The defining characteristic of child abuse, be it physical, emotional, or through neglect, is that the child suffers significant harm. At its extreme child abuse is fatal. As a species, through neglecting the ecological determinants of health we have killed millions of children and are in the process of killing many thousands more, while condemning millions to ongoing physical and emotional suffering.
Already, 920 million children suffer from water scarcity, with numbers rising. By 2030 there may be more than 100,000 additional deaths in children under five due to malnutrition attributable to climate change, and an additional 7.5 million children with moderate to severe stunting of their growth.

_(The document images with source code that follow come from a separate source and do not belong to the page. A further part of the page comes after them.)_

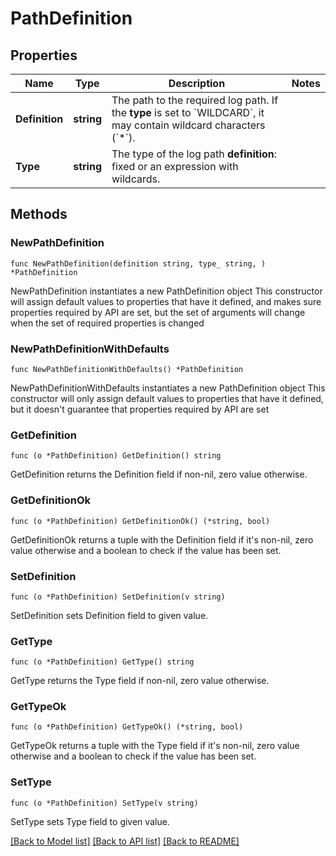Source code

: # PathDefinition

## Properties

Name | Type | Description | Notes
------------ | ------------- | ------------- | -------------
**Definition** | **string** | The path to the required log path.    If the **type** is set to &#x60;WILDCARD&#x60;, it may contain wildcard characters (&#x60;*&#x60;). | 
**Type** | **string** | The type of the log path **definition**: fixed or an expression with wildcards. | 

## Methods

### NewPathDefinition

`func NewPathDefinition(definition string, type_ string, ) *PathDefinition`

NewPathDefinition instantiates a new PathDefinition object
This constructor will assign default values to properties that have it defined,
and makes sure properties required by API are set, but the set of arguments
will change when the set of required properties is changed

### NewPathDefinitionWithDefaults

`func NewPathDefinitionWithDefaults() *PathDefinition`

NewPathDefinitionWithDefaults instantiates a new PathDefinition object
This constructor will only assign default values to properties that have it defined,
but it doesn't guarantee that properties required by API are set

### GetDefinition

`func (o *PathDefinition) GetDefinition() string`

GetDefinition returns the Definition field if non-nil, zero value otherwise.

### GetDefinitionOk

`func (o *PathDefinition) GetDefinitionOk() (*string, bool)`

GetDefinitionOk returns a tuple with the Definition field if it's non-nil, zero value otherwise
and a boolean to check if the value has been set.

### SetDefinition

`func (o *PathDefinition) SetDefinition(v string)`

SetDefinition sets Definition field to given value.


### GetType

`func (o *PathDefinition) GetType() string`

GetType returns the Type field if non-nil, zero value otherwise.

### GetTypeOk

`func (o *PathDefinition) GetTypeOk() (*string, bool)`

GetTypeOk returns a tuple with the Type field if it's non-nil, zero value otherwise
and a boolean to check if the value has been set.

### SetType

`func (o *PathDefinition) SetType(v string)`

SetType sets Type field to given value.



[[Back to Model list]](../README.md#documentation-for-models) [[Back to API list]](../README.md#documentation-for-api-endpoints) [[Back to README]](../README.md)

Children have suffered and died due to extreme weather events—floods, cyclones, heatwaves, and consequent wildfires. Climate change is now a leading cause of forced migration, disrupting children’s home and family lives, education, and healthcare. Hundreds of thousands of children under the age of five die as a result of ambient air pollution each year, and hundreds of thousands more due to household air pollution.
Breathing faster, children inhale more of any pollutant per unit of body weight than adults. Their developing organs are particularly vulnerable in the womb and in early life. Recent estimates suggest exposure to air pollution during pregnancy may be responsible for nearly three million low birth weight and nearly six million premature births per year. Low birthweight and prematurity are key risk factors with potential irreversible impacts on health and wellbeing throughout life. This is significant physical harm on a global scale, with no safeguarding panels, or child death reviews.
There are emotional impacts too. While having limited agency to change the trajectory of climate change themselves, children and young people will live to see more of its impact than those of us already a fair way through our lives. Anxiety is a rational response.
We know from surveys that many thousands of young people are feeling sad, anxious, angry, powerless, helpless, and guilty about climate change. “How dare you?” roared Greta Thunberg in 2019, “you have stolen my dreams and my childhood.”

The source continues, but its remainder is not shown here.